● **INSTRUCTIONS FOR THE TASK**
Look for "https" in each line of the entries, and return the matching lines.
═════ DATASET CONTENT ═════
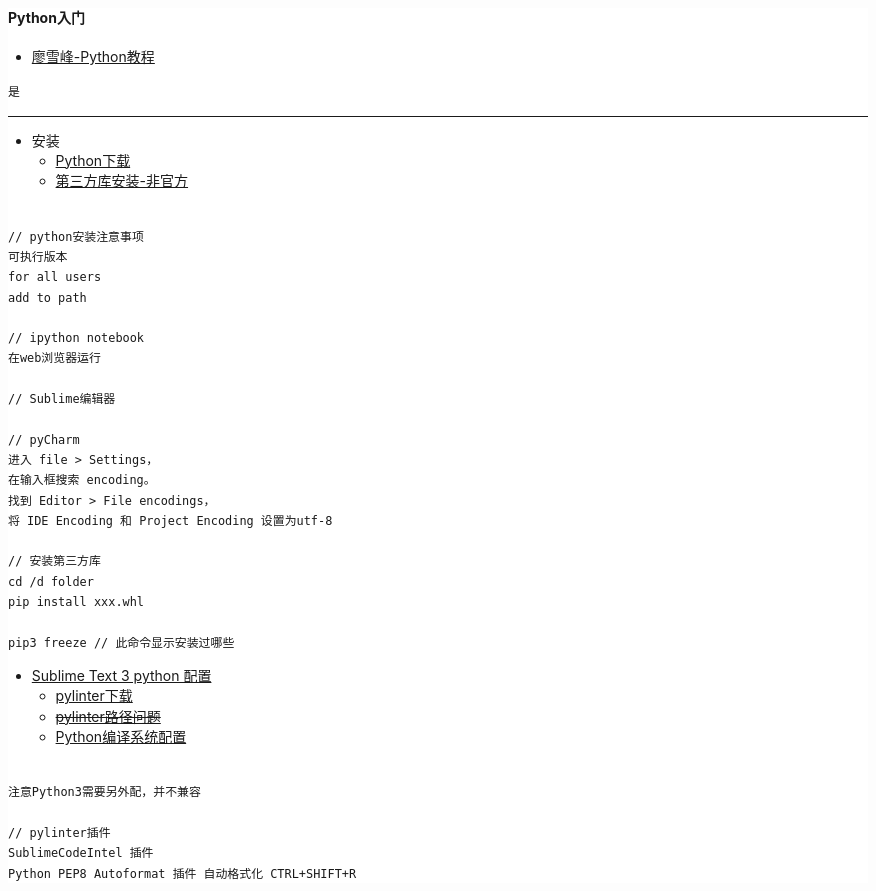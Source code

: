 #### **Python入门**
* [廖雪峰-Python教程](http://www.liaoxuefeng.com/wiki/0014316089557264a6b348958f449949df42a6d3a2e542c000)

```
是

```


------------

* 安装
	* [Python下载](https://www.python.org/downloads/windows/)
    * [第三方库安装-非官方](http://www.lfd.uci.edu/~gohlke/pythonlibs/)
    
```

// python安装注意事项
可执行版本
for all users
add to path

// ipython notebook
在web浏览器运行  

// Sublime编辑器

// pyCharm
进入 file > Settings，
在输入框搜索 encoding。
找到 Editor > File encodings，
将 IDE Encoding 和 Project Encoding 设置为utf-8

// 安装第三方库
cd /d folder
pip install xxx.whl

pip3 freeze // 此命令显示安装过哪些
```


* [Sublime Text 3 python 配置](http://www.cnblogs.com/waising/articles/3466120.html)
    * [pylinter下载](https://github.com/biermeester/Pylinter)
    * <del>[pylinter路径问题](https://www.baidu.com/link?url=yEoP4X-gVdIPEvq6qV_qvkOpBUCcl2lFFq-Ivn4mn4vlAqmv5DtHYWbJgZG-VxY981sMt7z3Vp2pKpdulS6i7a&wd=&eqid=c46c4cf000149f3a0000000458b16c19)</del>
    * [Python编译系统配置](http://blog.csdn.net/tstbdt/article/details/44490061)
    
    
```

注意Python3需要另外配，并不兼容

// pylinter插件 
SublimeCodeIntel 插件
Python PEP8 Autoformat 插件 自动格式化 CTRL+SHIFT+R 
```
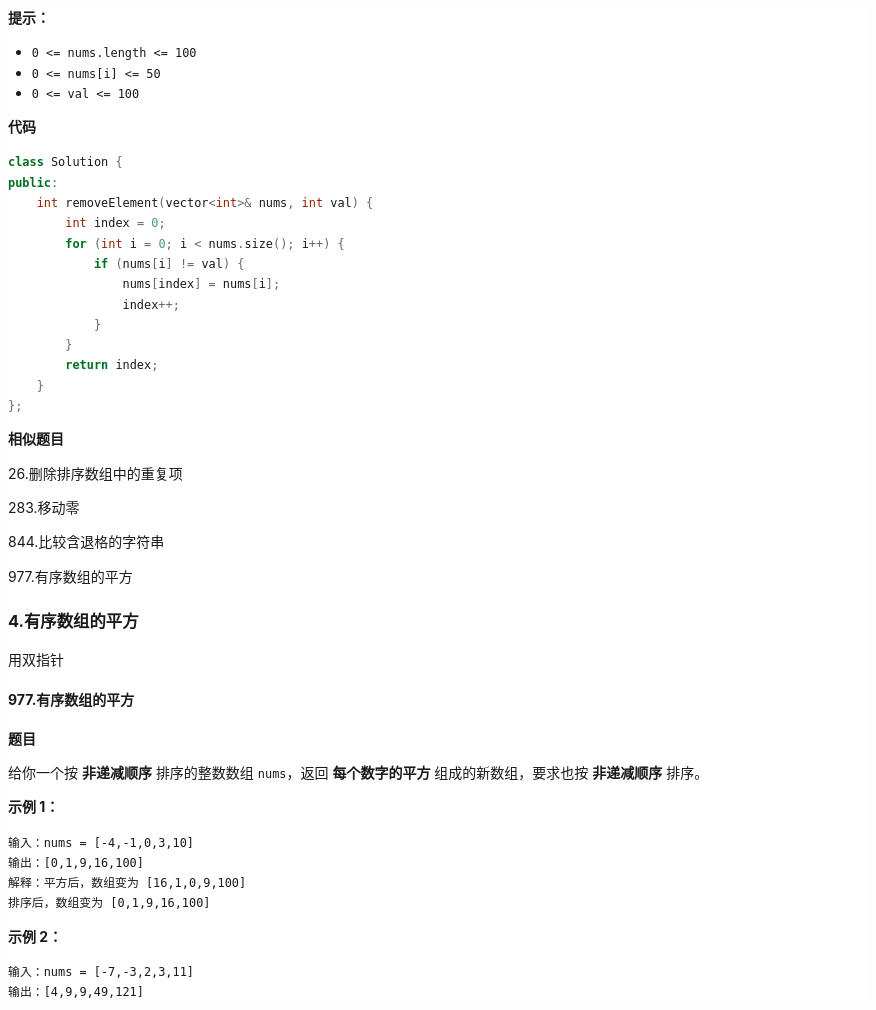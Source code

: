  

**提示：**

- `0 <= nums.length <= 100`
- `0 <= nums[i] <= 50`
- `0 <= val <= 100`

**代码**

```c++
class Solution {
public:
    int removeElement(vector<int>& nums, int val) {
        int index = 0;
        for (int i = 0; i < nums.size(); i++) {
            if (nums[i] != val) {
                nums[index] = nums[i];
                index++;
            }
        }
        return index;
    }
};
```

**相似题目**

26.删除排序数组中的重复项

283.移动零

844.比较含退格的字符串

977.有序数组的平方

### 4.有序数组的平方

用双指针

#### 977.有序数组的平方

**题目**

给你一个按 **非递减顺序** 排序的整数数组 `nums`，返回 **每个数字的平方** 组成的新数组，要求也按 **非递减顺序** 排序。



**示例 1：**

```
输入：nums = [-4,-1,0,3,10]
输出：[0,1,9,16,100]
解释：平方后，数组变为 [16,1,0,9,100]
排序后，数组变为 [0,1,9,16,100]
```

**示例 2：**

```
输入：nums = [-7,-3,2,3,11]
输出：[4,9,9,49,121]
```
═════
● **EXERCISE SOLUTION**
	* [Python下载](https://www.python.org/downloads/windows/)
    * [pylinter下载](https://github.com/biermeester/Pylinter)
    * <del>[pylinter路径问题](https://www.baidu.com/link?url=yEoP4X-gVdIPEvq6qV_qvkOpBUCcl2lFFq-Ivn4mn4vlAqmv5DtHYWbJgZG-VxY981sMt7z3Vp2pKpdulS6i7a&wd=&eqid=c46c4cf000149f3a0000000458b16c19)</del>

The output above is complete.